All dealers need to plan for contingencies. Franchise dealers need to be concerned as well about requirements and restrictions regarding qualifications and approval of potential successors by their franchisors. To begin planning it is important that a dealers take some basic steps.
- Review franchise/dealership agreements as to transfer and successorship rights.
- Talk to family members about goals and expectations.
- Bring potential successors into the business to gain experience and qualifications.
- Determine whether potential successors will have the financial capabilities to meet factory requirements for working capital, etc., and how financial needs can be met.
- Prepare written succession plans, including plans for submission to franchisors.
- Formulate estate planning documents to accomplish succession plans.
Franchised automobile dealers should also be aware of specific Wisconsin statutes relating to succession:
- Sec. 218.0131 sets forth rights of a designated family member to succeed a deceased or incapacitated dealer.

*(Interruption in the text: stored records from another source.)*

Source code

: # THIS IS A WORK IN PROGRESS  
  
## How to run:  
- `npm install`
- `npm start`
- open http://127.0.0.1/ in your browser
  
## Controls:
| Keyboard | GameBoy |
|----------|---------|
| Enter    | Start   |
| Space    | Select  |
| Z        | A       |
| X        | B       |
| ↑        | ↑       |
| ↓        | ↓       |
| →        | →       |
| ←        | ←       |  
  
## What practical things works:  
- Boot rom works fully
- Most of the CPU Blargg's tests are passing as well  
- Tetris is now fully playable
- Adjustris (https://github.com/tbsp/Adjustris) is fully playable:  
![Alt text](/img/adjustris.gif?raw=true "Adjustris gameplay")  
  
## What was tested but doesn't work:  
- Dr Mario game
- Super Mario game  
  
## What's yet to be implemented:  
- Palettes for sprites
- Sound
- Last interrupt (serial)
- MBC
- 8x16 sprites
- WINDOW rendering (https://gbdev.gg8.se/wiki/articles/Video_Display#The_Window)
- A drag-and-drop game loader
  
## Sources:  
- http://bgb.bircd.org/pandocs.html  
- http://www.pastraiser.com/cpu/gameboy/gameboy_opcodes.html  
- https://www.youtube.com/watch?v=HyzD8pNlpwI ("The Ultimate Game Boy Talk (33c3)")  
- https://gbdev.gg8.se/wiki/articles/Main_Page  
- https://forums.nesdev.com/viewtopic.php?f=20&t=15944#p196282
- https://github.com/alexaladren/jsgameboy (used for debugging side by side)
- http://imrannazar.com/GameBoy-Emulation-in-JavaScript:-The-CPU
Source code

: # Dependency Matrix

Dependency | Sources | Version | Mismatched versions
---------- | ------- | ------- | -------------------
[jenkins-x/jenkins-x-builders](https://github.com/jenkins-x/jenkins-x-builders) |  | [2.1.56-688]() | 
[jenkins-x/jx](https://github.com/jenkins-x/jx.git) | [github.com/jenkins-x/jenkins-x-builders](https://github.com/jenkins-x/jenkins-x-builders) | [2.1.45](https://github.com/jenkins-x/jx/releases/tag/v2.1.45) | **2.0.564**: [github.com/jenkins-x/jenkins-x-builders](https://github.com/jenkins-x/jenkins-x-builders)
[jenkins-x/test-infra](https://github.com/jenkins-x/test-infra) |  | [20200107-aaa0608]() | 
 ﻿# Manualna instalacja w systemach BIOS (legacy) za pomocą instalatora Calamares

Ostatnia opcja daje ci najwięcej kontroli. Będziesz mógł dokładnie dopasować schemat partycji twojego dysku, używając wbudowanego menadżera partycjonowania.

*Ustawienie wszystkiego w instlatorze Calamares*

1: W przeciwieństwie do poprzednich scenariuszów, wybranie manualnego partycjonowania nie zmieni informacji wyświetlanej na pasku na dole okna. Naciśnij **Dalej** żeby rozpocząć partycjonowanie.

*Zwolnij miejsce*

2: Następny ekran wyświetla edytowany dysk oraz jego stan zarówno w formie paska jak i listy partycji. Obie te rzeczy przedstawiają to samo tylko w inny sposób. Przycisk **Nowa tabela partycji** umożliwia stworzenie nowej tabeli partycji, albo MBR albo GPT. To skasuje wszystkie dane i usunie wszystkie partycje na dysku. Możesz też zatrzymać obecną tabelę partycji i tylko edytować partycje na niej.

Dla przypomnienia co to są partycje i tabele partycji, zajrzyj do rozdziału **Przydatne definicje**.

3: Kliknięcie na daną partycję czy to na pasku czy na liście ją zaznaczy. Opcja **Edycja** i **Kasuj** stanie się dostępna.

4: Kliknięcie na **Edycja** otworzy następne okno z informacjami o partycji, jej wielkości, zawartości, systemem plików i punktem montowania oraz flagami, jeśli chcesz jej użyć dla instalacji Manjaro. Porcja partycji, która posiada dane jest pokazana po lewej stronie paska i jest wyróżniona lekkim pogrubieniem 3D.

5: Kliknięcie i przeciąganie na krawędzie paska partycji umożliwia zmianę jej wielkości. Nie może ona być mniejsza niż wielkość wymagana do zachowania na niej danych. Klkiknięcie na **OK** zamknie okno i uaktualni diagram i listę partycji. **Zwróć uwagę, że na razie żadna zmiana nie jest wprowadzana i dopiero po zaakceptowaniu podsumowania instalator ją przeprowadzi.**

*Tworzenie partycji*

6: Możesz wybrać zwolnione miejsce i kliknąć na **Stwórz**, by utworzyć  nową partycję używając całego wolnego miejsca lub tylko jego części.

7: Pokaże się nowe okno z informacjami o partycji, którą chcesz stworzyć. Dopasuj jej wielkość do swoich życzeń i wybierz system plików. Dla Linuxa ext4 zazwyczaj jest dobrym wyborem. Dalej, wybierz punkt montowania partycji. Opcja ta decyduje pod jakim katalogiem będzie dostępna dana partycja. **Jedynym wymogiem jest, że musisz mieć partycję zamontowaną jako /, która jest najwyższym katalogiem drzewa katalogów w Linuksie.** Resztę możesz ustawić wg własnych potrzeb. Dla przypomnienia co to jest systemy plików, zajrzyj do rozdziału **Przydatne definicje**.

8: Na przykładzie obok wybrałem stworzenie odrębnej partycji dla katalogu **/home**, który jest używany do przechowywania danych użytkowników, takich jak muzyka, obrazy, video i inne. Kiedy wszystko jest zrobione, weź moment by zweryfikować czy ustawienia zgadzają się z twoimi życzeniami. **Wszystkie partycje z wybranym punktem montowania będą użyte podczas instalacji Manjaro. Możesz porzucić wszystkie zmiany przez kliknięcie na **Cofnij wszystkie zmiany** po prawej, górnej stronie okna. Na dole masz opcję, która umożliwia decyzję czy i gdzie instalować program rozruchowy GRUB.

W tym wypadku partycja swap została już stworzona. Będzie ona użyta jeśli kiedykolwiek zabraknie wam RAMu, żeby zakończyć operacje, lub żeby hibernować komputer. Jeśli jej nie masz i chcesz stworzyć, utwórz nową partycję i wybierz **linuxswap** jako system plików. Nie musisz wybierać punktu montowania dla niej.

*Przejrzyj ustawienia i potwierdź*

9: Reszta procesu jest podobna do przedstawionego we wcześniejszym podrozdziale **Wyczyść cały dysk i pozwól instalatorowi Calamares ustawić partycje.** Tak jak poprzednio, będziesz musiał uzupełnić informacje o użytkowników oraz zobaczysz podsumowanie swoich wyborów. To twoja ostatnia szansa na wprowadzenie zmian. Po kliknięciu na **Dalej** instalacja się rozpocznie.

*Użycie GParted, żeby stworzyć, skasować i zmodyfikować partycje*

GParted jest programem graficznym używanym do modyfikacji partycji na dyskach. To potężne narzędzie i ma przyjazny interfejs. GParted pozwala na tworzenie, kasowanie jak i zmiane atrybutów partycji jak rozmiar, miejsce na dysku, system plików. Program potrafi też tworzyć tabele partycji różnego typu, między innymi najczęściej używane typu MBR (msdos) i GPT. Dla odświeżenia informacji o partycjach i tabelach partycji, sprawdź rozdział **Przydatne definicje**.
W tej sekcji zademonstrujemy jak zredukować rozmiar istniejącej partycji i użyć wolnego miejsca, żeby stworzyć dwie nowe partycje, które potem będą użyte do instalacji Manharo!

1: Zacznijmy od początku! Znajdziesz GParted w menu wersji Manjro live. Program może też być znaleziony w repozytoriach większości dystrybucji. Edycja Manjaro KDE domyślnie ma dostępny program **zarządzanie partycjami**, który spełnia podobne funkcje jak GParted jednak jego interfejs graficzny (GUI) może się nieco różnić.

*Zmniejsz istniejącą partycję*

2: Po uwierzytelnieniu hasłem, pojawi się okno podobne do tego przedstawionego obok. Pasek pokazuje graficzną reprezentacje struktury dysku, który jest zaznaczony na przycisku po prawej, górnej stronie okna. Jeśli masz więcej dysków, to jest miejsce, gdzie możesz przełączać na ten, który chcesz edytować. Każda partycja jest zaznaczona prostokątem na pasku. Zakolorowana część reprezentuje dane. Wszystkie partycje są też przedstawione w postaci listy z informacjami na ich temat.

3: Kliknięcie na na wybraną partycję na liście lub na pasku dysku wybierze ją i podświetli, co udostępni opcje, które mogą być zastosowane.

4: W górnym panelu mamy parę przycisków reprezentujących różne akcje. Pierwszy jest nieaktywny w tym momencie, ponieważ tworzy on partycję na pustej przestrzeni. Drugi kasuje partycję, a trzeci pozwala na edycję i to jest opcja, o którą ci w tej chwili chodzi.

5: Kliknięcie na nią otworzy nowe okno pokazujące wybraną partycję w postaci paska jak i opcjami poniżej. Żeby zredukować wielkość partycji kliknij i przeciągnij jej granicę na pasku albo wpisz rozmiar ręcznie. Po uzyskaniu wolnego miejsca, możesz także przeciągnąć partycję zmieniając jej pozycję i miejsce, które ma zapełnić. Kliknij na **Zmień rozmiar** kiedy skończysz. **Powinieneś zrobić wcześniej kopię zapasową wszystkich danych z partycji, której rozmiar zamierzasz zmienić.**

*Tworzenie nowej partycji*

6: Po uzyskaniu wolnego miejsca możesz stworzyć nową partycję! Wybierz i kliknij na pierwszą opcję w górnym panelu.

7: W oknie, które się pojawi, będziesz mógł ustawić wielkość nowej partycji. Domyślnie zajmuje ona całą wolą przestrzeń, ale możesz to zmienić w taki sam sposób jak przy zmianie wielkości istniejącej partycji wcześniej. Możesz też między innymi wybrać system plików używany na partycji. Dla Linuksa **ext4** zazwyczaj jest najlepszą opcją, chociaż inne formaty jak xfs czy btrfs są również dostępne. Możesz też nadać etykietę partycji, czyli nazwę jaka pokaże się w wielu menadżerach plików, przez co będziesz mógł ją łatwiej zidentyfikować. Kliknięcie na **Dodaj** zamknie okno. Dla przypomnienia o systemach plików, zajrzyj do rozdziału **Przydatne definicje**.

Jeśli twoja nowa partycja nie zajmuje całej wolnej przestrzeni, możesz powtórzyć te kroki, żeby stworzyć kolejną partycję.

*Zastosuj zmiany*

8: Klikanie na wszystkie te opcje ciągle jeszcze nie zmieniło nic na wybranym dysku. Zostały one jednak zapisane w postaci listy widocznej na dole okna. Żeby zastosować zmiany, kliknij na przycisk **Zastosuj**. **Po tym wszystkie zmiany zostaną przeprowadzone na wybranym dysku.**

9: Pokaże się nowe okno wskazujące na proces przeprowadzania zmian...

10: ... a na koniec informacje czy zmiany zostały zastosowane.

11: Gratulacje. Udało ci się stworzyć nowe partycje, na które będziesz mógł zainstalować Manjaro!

- Requires notice to franchisor within 120 days after death or incapacitation of designated dealer.
- Franchisor has right to object for “good cause.”
- Right to hearing if successorship rejected by franchisor.
- Franchisor bears burden of establishing good cause.
- Sec. 218.0134 sets forth manner in which dealers may request Dealership Changes if franchisor approval is required under agreement.
- Includes changes of ownership, changes of executive management, and sale of assets.
- Statute governs timing and process of change request and franchisor determination.
- Right to hearing to contest “good cause” for franchisor denial of request.
Dealerships are substantial assets, and dealers planning for what happens next need experienced counsel to assist them in making their plans. The process of preparing a succession plan and obtaining franchisor approval may take several years. No matter the dealer’s age, planning for the next step is important.
The information provided is for general informational purposes only. This post is not updated to account for changes in the law and should not be considered tax or legal advice. This article is not intended to create an attorney-client relationship. You should consult with legal and/or financial advisors for legal and tax advice tailored to your specific circumstances.